What this task involves: Copy every line from the records that holds the word "共有の管理者特権の共同作成者".

[Collection entries]
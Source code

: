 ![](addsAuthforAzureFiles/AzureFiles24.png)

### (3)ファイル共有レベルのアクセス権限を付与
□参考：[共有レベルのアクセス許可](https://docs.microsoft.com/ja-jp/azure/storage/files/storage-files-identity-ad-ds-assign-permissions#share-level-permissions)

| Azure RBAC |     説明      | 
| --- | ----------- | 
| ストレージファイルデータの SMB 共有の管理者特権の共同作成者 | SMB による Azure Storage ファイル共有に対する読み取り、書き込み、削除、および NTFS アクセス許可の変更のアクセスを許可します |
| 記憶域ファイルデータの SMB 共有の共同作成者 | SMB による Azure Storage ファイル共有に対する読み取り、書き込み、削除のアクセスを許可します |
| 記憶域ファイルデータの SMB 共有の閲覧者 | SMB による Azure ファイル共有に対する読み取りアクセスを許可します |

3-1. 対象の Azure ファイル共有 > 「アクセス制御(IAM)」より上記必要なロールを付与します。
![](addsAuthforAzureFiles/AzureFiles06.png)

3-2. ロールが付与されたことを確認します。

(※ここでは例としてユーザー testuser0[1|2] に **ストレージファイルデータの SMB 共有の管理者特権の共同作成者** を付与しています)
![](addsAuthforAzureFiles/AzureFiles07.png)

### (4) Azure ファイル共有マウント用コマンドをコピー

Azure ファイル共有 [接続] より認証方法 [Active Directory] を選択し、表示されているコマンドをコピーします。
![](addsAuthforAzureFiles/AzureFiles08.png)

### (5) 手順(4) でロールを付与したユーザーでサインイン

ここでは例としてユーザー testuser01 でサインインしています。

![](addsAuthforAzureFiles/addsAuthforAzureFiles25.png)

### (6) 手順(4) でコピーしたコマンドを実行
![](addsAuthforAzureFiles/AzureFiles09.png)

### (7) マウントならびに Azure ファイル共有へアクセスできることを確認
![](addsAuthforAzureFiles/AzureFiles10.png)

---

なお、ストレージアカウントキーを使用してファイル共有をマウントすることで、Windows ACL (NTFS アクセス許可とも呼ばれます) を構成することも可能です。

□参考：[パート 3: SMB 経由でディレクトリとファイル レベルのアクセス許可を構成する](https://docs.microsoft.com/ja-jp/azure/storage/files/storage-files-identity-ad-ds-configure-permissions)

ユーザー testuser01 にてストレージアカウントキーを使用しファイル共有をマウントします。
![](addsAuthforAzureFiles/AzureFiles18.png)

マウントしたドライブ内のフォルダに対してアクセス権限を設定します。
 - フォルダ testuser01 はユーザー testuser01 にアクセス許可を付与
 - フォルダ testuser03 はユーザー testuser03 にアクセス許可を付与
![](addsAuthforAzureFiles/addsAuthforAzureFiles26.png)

Response to this task:
| ストレージファイルデータの SMB 共有の管理者特権の共同作成者 | SMB による Azure Storage ファイル共有に対する読み取り、書き込み、削除、および NTFS アクセス許可の変更のアクセスを許可します |
(※ここでは例としてユーザー testuser0[1|2] に **ストレージファイルデータの SMB 共有の管理者特権の共同作成者** を付与しています)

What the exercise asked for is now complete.